Thursday, February 18, 2010

Evan Bayh Calls it Quits

Last month it was Scott Brown who was the politician-of-the-moment. For the past week, all the attention's been focused on Indiana's Evan Bayh, who made a surprise announcement that he would not run for re-election to the Senate because he was frustrated with the extreme partisanship in D.C. and his inability to get anything done.

Bayh went to UVa Law - he graduated in 1981. He was the governor of Indiana before being elected to the Senate in 1998.

He had a short-lived Presidential campaign in 2007 (why didn't he catch on? I think maybe John Dickerson said he lacks charisma) -- he ended up endorsing Hillary, but David Plouffe says in his book that the Vice Presidential slot was essentially a toss-up between Bayh and Joe Biden.

Bayh's a moderate -- he's part of that ever-shrinking group (my moderate-fave Susan Collins was one of the people expressing disappointment at his decision).

I can't decide if I think he was genuinely fed up with the dyfunctionality of the Senate (a "life's too short" attitude?) or there's some other reason. I can't imagine he was that nervous about losing to Dan Coats; perhaps he just got tired of being in the public eye?

All the pundits are having their say on Bayh's decision. Here's a sampling:

Ruth Marcus (from the Post yesterday, here): "Maybe, for the man -- or woman -- who wants to make a difference, politics is not the optimal venue. Maybe it's easier to make your mark from the Gates Foundation than from a Senate seat. Maybe the chief executive of Google -- your average Google vice president, even -- wields more influence over people's lives than an individual member of Congress. Maybe it's a better use of time to promote scientific research than to slog from one quorum call to the next." -- I think Marcus is onto something here - Bill Clinton seems more (or at least equally) fulfilled now, working out of his Foundation, as compared with when he was President.

David Broder (from the Post today, here): "Bayh told me that one of the senators he will miss most is Lamar Alexander of Tennessee, the No. 3 man in the Senate GOP hierarchy and another former governor. Alexander's view of politics is strikingly similar -- and far removed from those in both parties who, as Bayh put it, elevate ideology and partisanship over practical accomplishment. Alexander was the only member of the Republican leadership to vote for the commission bill that Bayh wanted. In the past few weeks, Alexander has assembled a bipartisan group of 10 senators who are co-sponsoring a bill to update and improve clean-air legislation. He is also teaming with Democratic Sen. Jim Webb of Virginia on a bill to facilitate construction of nuclear plants." -- Lamar Alexander has always struck me as a cool guy who goes his own way (and remains focused on education above all other issues). I like that he's teaming with Jim Webb.

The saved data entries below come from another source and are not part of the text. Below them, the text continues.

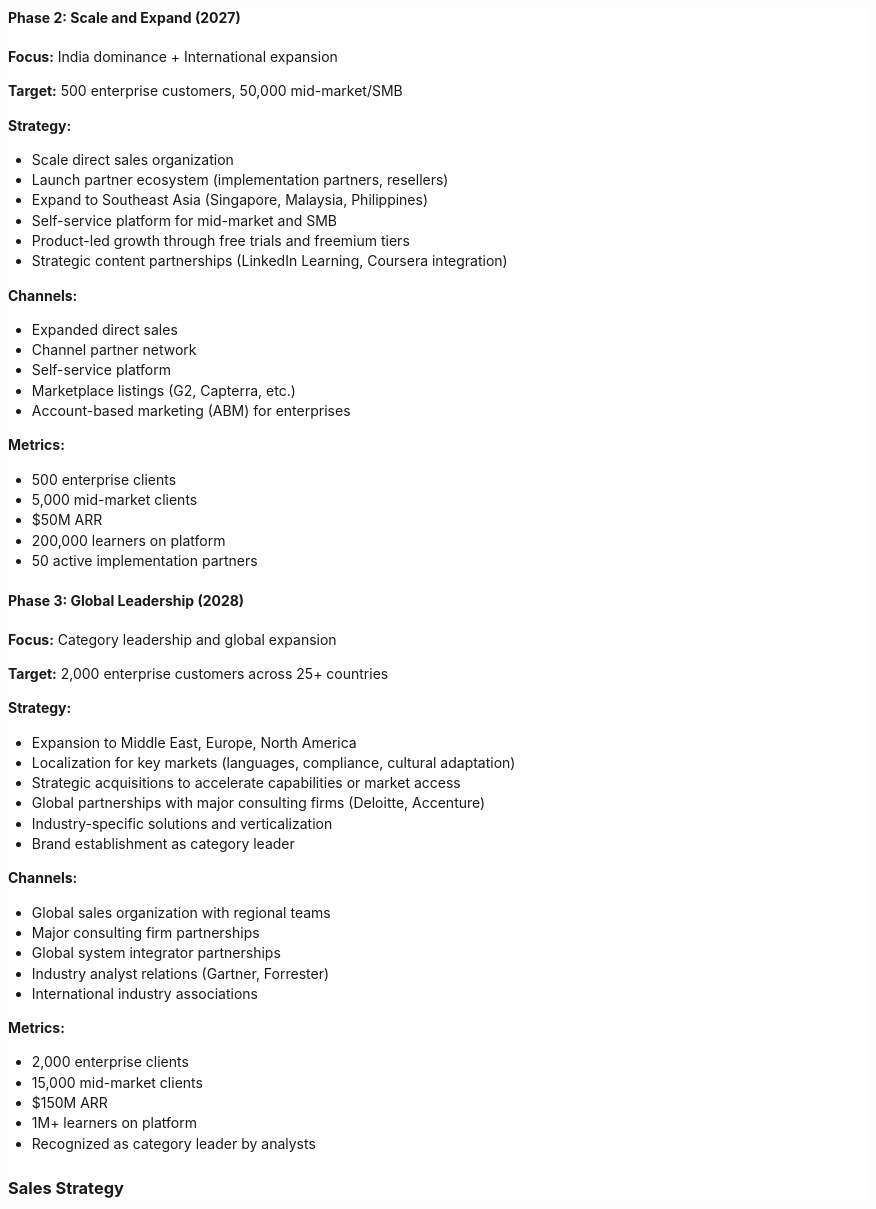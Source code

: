 #### Phase 2: Scale and Expand (2027)
**Focus:** India dominance + International expansion

**Target:** 500 enterprise customers, 50,000 mid-market/SMB

**Strategy:**
- Scale direct sales organization
- Launch partner ecosystem (implementation partners, resellers)
- Expand to Southeast Asia (Singapore, Malaysia, Philippines)
- Self-service platform for mid-market and SMB
- Product-led growth through free trials and freemium tiers
- Strategic content partnerships (LinkedIn Learning, Coursera integration)

**Channels:**
- Expanded direct sales
- Channel partner network
- Self-service platform
- Marketplace listings (G2, Capterra, etc.)
- Account-based marketing (ABM) for enterprises

**Metrics:**
- 500 enterprise clients
- 5,000 mid-market clients
- $50M ARR
- 200,000 learners on platform
- 50 active implementation partners

#### Phase 3: Global Leadership (2028)
**Focus:** Category leadership and global expansion

**Target:** 2,000 enterprise customers across 25+ countries

**Strategy:**
- Expansion to Middle East, Europe, North America
- Localization for key markets (languages, compliance, cultural adaptation)
- Strategic acquisitions to accelerate capabilities or market access
- Global partnerships with major consulting firms (Deloitte, Accenture)
- Industry-specific solutions and verticalization
- Brand establishment as category leader

**Channels:**
- Global sales organization with regional teams
- Major consulting firm partnerships
- Global system integrator partnerships
- Industry analyst relations (Gartner, Forrester)
- International industry associations

**Metrics:**
- 2,000 enterprise clients
- 15,000 mid-market clients
- $150M ARR
- 1M+ learners on platform
- Recognized as category leader by analysts

### Sales Strategy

David Swerdlick (from The Root today, here): "The genius of the nation’s founding fathers was their understanding of the need for the three branches of government to work together at times—and to oppose each other at others. They gummed up the works on purpose. It’d be a pretty sick joke if they set it up with the intention all along for everyone to just fold up shop at the first sign of trouble. Governing is hard work. For some reason, Bayh, who had a leg up on the competition because his dad was a senator, isn’t inclined to stick around to change the culture of Washington. He claims not to have lost his appetite for public service, but he’ll never have another job that affords him the opportunity to effect change like the job he has now." -- Swerdlick is critical of Bayh (and Joe the Plumber!), and I can understand that perspective. After all, Bayh would just now be growing into the prime of his ability to influence the direction of the Senate. And yet, I like the idea of a Congress without career politicians, and so I do not have a problem of Bayh serving for 12 years and then deciding that's enough.